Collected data
------------

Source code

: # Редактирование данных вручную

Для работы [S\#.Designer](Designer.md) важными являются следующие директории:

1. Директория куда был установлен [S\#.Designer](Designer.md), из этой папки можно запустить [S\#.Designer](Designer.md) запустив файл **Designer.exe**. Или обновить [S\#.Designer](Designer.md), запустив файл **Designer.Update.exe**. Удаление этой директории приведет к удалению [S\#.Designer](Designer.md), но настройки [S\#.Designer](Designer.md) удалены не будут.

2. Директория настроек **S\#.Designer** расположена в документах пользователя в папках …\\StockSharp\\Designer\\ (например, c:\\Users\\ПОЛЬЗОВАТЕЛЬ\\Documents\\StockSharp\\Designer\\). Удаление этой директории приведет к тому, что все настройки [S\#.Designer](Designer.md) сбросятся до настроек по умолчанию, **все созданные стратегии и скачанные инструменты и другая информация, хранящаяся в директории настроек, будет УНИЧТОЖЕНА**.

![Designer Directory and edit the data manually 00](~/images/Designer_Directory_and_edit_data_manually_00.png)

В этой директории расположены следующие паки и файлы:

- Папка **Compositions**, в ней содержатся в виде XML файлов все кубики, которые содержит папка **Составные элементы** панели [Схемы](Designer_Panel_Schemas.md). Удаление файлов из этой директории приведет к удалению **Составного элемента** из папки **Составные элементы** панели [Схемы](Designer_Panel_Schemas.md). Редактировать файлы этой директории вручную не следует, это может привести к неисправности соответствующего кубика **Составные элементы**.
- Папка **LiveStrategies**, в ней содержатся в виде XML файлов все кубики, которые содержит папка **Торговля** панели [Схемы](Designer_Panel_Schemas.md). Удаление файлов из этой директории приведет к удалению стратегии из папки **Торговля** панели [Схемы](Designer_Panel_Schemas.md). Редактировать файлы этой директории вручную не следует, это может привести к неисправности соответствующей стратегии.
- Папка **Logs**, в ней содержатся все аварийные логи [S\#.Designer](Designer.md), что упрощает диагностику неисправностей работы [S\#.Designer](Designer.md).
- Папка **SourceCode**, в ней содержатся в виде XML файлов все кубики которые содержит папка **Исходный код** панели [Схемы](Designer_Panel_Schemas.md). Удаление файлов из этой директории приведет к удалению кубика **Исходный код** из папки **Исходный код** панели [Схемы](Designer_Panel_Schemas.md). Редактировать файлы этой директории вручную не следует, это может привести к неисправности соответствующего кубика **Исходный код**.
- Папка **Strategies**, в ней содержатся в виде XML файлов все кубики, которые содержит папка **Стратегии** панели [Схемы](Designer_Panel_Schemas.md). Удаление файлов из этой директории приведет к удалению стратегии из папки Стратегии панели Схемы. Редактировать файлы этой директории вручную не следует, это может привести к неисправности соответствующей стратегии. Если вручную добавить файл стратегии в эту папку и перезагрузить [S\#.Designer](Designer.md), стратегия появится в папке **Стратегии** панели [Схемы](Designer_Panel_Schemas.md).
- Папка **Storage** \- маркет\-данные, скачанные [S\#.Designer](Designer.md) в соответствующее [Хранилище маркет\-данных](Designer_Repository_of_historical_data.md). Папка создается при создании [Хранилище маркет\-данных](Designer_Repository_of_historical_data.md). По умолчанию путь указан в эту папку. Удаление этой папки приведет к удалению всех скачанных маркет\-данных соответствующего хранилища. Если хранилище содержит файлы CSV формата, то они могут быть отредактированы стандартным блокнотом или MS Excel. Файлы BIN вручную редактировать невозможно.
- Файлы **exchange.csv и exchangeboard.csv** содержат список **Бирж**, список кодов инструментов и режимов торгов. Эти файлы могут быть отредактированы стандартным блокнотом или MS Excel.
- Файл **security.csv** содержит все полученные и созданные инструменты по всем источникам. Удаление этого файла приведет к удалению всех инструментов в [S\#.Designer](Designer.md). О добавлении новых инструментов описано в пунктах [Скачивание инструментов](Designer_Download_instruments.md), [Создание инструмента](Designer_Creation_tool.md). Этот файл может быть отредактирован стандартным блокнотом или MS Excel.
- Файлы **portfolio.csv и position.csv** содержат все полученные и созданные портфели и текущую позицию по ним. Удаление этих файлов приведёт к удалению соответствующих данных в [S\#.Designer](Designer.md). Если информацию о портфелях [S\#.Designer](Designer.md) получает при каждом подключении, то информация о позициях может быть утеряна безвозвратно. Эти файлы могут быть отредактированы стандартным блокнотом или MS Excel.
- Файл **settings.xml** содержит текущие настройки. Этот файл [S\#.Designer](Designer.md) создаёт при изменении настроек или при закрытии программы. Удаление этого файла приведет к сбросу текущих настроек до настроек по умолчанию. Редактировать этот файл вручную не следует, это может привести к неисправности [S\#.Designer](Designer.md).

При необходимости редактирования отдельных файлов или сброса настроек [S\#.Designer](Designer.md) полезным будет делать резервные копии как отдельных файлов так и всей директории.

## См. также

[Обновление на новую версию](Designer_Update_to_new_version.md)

------------

INSTRUCTIONS FOR THE TASK: The line with "- Папка **Logs**, в" marks the end; reproduce exactly every line from the start of the entries up to it, that line included.

RESULT FOR THIS TASK:
Source code

: # Редактирование данных вручную

Для работы [S\#.Designer](Designer.md) важными являются следующие директории:

1. Директория куда был установлен [S\#.Designer](Designer.md), из этой папки можно запустить [S\#.Designer](Designer.md) запустив файл **Designer.exe**. Или обновить [S\#.Designer](Designer.md), запустив файл **Designer.Update.exe**. Удаление этой директории приведет к удалению [S\#.Designer](Designer.md), но настройки [S\#.Designer](Designer.md) удалены не будут.

2. Директория настроек **S\#.Designer** расположена в документах пользователя в папках …\\StockSharp\\Designer\\ (например, c:\\Users\\ПОЛЬЗОВАТЕЛЬ\\Documents\\StockSharp\\Designer\\). Удаление этой директории приведет к тому, что все настройки [S\#.Designer](Designer.md) сбросятся до настроек по умолчанию, **все созданные стратегии и скачанные инструменты и другая информация, хранящаяся в директории настроек, будет УНИЧТОЖЕНА**.

![Designer Directory and edit the data manually 00](~/images/Designer_Directory_and_edit_data_manually_00.png)

В этой директории расположены следующие паки и файлы:

- Папка **Compositions**, в ней содержатся в виде XML файлов все кубики, которые содержит папка **Составные элементы** панели [Схемы](Designer_Panel_Schemas.md). Удаление файлов из этой директории приведет к удалению **Составного элемента** из папки **Составные элементы** панели [Схемы](Designer_Panel_Schemas.md). Редактировать файлы этой директории вручную не следует, это может привести к неисправности соответствующего кубика **Составные элементы**.
- Папка **LiveStrategies**, в ней содержатся в виде XML файлов все кубики, которые содержит папка **Торговля** панели [Схемы](Designer_Panel_Schemas.md). Удаление файлов из этой директории приведет к удалению стратегии из папки **Торговля** панели [Схемы](Designer_Panel_Schemas.md). Редактировать файлы этой директории вручную не следует, это может привести к неисправности соответствующей стратегии.
- Папка **Logs**, в ней содержатся все аварийные логи [S\#.Designer](Designer.md), что упрощает диагностику неисправностей работы [S\#.Designer](Designer.md).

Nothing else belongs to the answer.